“It is good to give thanks to the LORD, and sing praises to Your name, O Most High; to declare Your lovingkindness in the morning, and Your faithfulness every night…The righteous shall flourish like a palm tree, he shall grow like a cedar in Lebanon. Those who are planted in the house of the LORD shall flourish in the courts of our God. They shall still bear fruit in old age; they shall be fresh and flourishing, to declare that the LORD is upright; He is my Rock, and there is no unrighteousness in Him.” Psalm 92:1, 2, 12–15

Forgetfulness is often the bane of our existence. We may call our episodes of forgetfulness “a senior moment,” “a sign I am too busy,” or “my bad” and slough it off feigning sincere remorse. When my kids were relatively little, I remember the constant game of tug-of-war that went on between the parental vision for a well-run household versus the vision of “kid-dom” (the way they desired to run their own lives). A common excuse for disobedience was simply “I forgot.” The thinking bears slight resemblance to the fallacious idea that “it is easier to ask for forgiveness rather than to ask for permission.” It became apparent to my wife and me that we had to assist in the remembering process and tighten up the operation of our home.
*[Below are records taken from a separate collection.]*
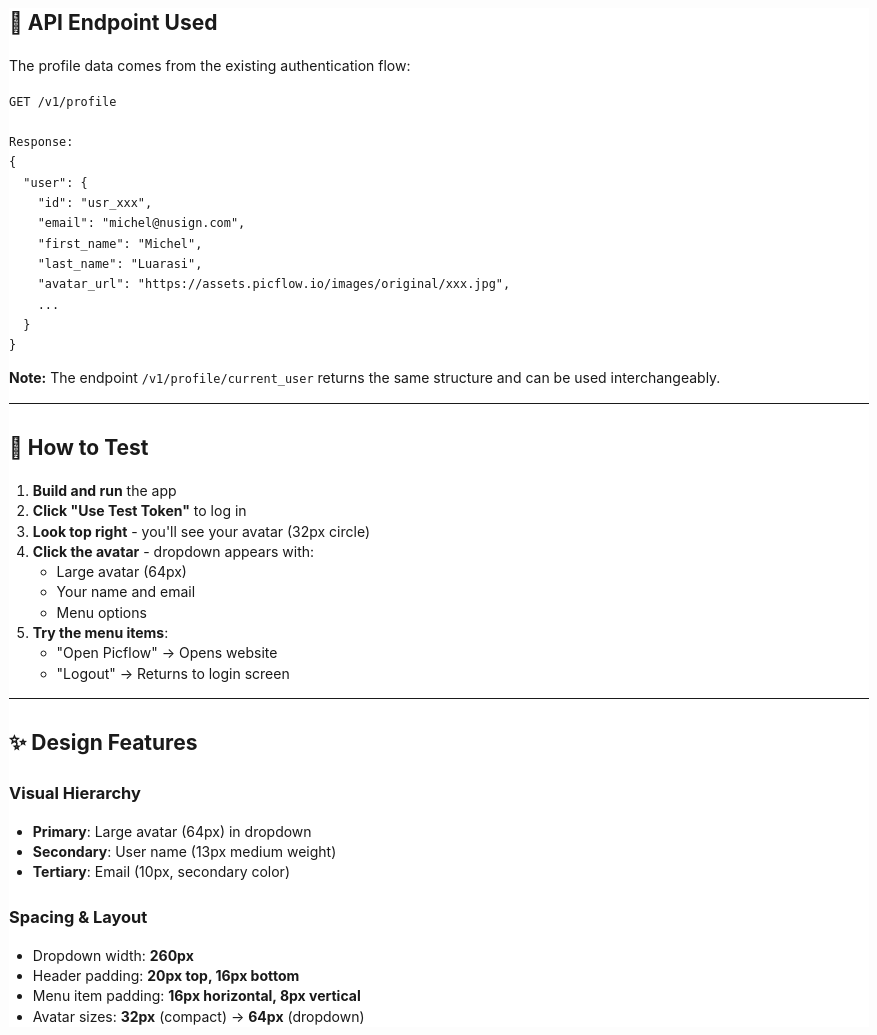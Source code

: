 
## 🎯 API Endpoint Used

The profile data comes from the existing authentication flow:

```
GET /v1/profile

Response:
{
  "user": {
    "id": "usr_xxx",
    "email": "michel@nusign.com",
    "first_name": "Michel",
    "last_name": "Luarasi",
    "avatar_url": "https://assets.picflow.io/images/original/xxx.jpg",
    ...
  }
}
```

**Note:** The endpoint `/v1/profile/current_user` returns the same structure and can be used interchangeably.

---

## 🚀 How to Test

1. **Build and run** the app
2. **Click "Use Test Token"** to log in
3. **Look top right** - you'll see your avatar (32px circle)
4. **Click the avatar** - dropdown appears with:
   - Large avatar (64px)
   - Your name and email
   - Menu options
5. **Try the menu items**:
   - "Open Picflow" → Opens website
   - "Logout" → Returns to login screen

---

## ✨ Design Features

### Visual Hierarchy
- **Primary**: Large avatar (64px) in dropdown
- **Secondary**: User name (13px medium weight)
- **Tertiary**: Email (10px, secondary color)

### Spacing & Layout
- Dropdown width: **260px**
- Header padding: **20px top, 16px bottom**
- Menu item padding: **16px horizontal, 8px vertical**
- Avatar sizes: **32px** (compact) → **64px** (dropdown)
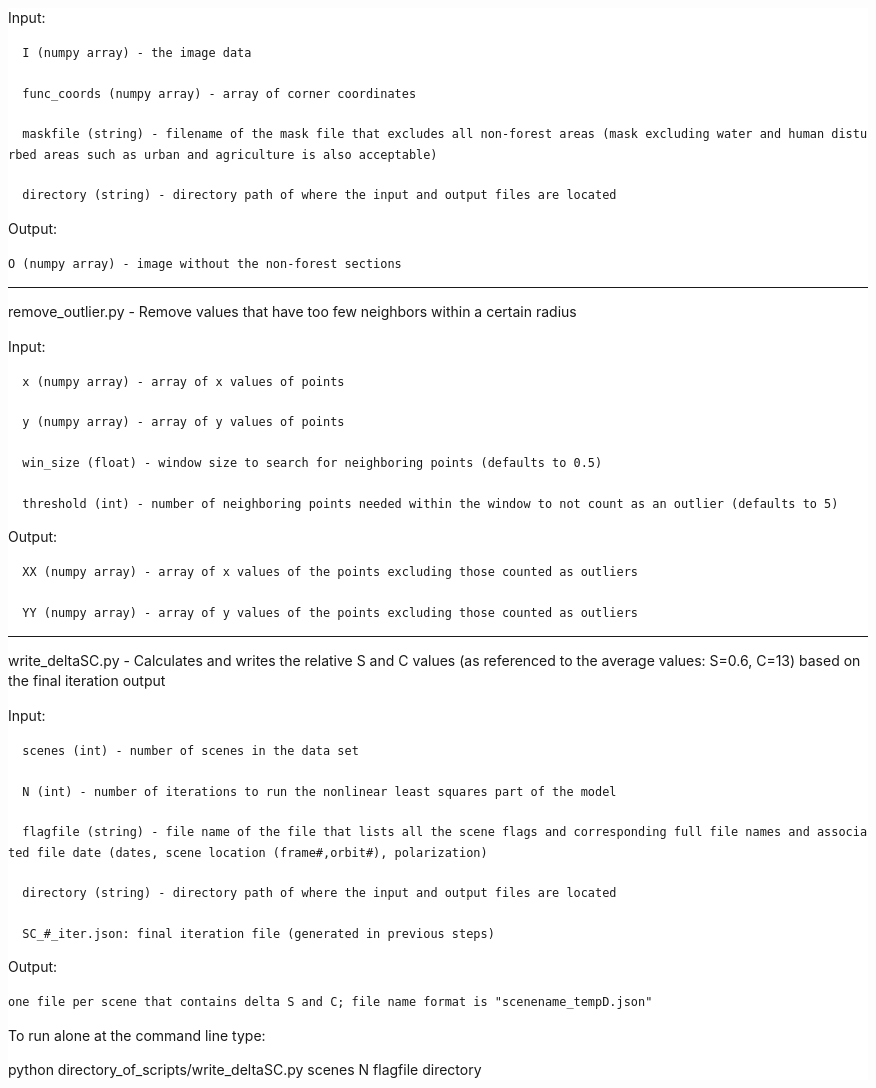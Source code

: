 Input:
	
	  I (numpy array) - the image data

	  func_coords (numpy array) - array of corner coordinates

	  maskfile (string) - filename of the mask file that excludes all non-forest areas (mask excluding water and human disturbed areas such as urban and agriculture is also acceptable)

	  directory (string) - directory path of where the input and output files are located

Output:
	
  	O (numpy array) - image without the non-forest sections


-------------------------------------------------------------


remove_outlier.py - Remove values that have too few neighbors within a certain radius

Input:
	
	  x (numpy array) - array of x values of points

	  y (numpy array) - array of y values of points

	  win_size (float) - window size to search for neighboring points (defaults to 0.5)

	  threshold (int) - number of neighboring points needed within the window to not count as an outlier (defaults to 5)

Output:
	
	  XX (numpy array) - array of x values of the points excluding those counted as outliers

	  YY (numpy array) - array of y values of the points excluding those counted as outliers


-------------------------------------------------------------


write_deltaSC.py - Calculates and writes the relative S and C values (as referenced to the average values: S=0.6, C=13) based on the final iteration output

Input:
	
	  scenes (int) - number of scenes in the data set

	  N (int) - number of iterations to run the nonlinear least squares part of the model

	  flagfile (string) - file name of the file that lists all the scene flags and corresponding full file names and associated file date (dates, scene location (frame#,orbit#), polarization)

	  directory (string) - directory path of where the input and output files are located

	  SC_#_iter.json: final iteration file (generated in previous steps)

Output:
	
  	one file per scene that contains delta S and C; file name format is "scenename_tempD.json"
	
To run alone at the command line type: 

python directory_of_scripts/write_deltaSC.py scenes N flagfile directory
We had to find a way to make sure they did not “forget” things that mattered to those of us who had the long-range view.

When it comes to the things that God is concerned about, you have to make God’s priorities yours for there are always consequences for forgetting Him. Psalm 103:2 reads, “Bless the LORD, O my soul, and forget not all His benefits.” God repeats His warnings to His forgetful people, Israel, against growing calloused to the privilege of being His chosen people. In Deuteronomy 4:7ff He intones through Moses, “For what great nation is there that has God so near to it, as the LORD our God is to us, for whatever reason we may call upon Him? …Only take heed to yourself, and diligently keep yourself, lest you forget the things your eyes have seen, and lest they depart from your heart all the days of your life. And teach them to your children and your grandchildren.” Just two chapters later (6:10ff) the natural tendency to ungrateful forgetfulness is warned against. “So it shall be, when the LORD your God brings you into the land of which He swore to your fathers…to give you large and beautiful cities which you did not build, houses full of all good things, which you did not fill, hewn-out wells which you did not dig, vineyards and olive trees which you did not plant—when you have eaten and are full—then beware, lest you forget the LORD….” Deuteronomy chapter 8 (especially 17–20) again reminds us that prosperity often leads a person to forgetfulness. By Psalm 78:10f we see Israel had forgotten God, “They did not keep the covenant of God; they refused to walk in His law, and forgot His works and His wonders that He had shown them.”

Lest you think that these warnings only belong to the nation of Israel, notice the words of Psalm 9:17. “The wicked shall be turned into hell, and all the nations that forget God.” Forgetting God is not a healthy behavior. Twice in Psalm 119, 16 and 93, David declares he will strive to not forget God and His Word. James illustrates what forgetting God’s Word looks like in 1:22ff. He calls upon believers to be doers of the Word and not hearers only, “but he who looks into the perfect law of liberty and continues in it, and is not a forgetful hearer but a doer of the work, this one will be blessed in what he does.”

Our text for this study is Psalm 92. Its heading states that it is a psalm for the Sabbath Day, meaning that on the day of rest the Israelites were to be mindful of God’s lovingkindness in the morning and His faithfulness every night.” Within the psalm believers are reminded to be thankful and rehearse the glories of God for His mercy in salvation, His great works, His justice, and His faithfulness to His own. When Israel grew complacent and forgot God, He withheld His blessings. But when they obeyed in thankful remembrance, just look how gracious God was to them. The final verses of the psalm speak of flourishing, of favor, of fruitfulness, and of being nurtured by God!

As with anything worthwhile in life you have to plan to succeed. Every priority has its proper place in order of importance. Unless you place thanksgiving to God at the head of the line you will fail to give Him His due and will likely be forgetful of Him. Jeremiah 2:32 reads, “Can a virgin forget her ornaments, or a bride her attire? Yet My people have forgotten Me days without number.” Thank God He cannot forget us, as Isaiah 49:15f says, “Can a woman forget her nursing child, and not have compassion on the son of her womb? Surely they may forget, yet I will not forget you. See, I have inscribed you on the palms of My hands.”

Make it a priority to observe regular seasons of thanksgiving unto your Lord. Start with a slow, meditative read of Psalm 103 and see if it doesn’t jumpstart your thanksgiving and prime the pump of praise in the depths of your soul. (Philippians 4:4ff, Colossians 3:17) Trust and obey.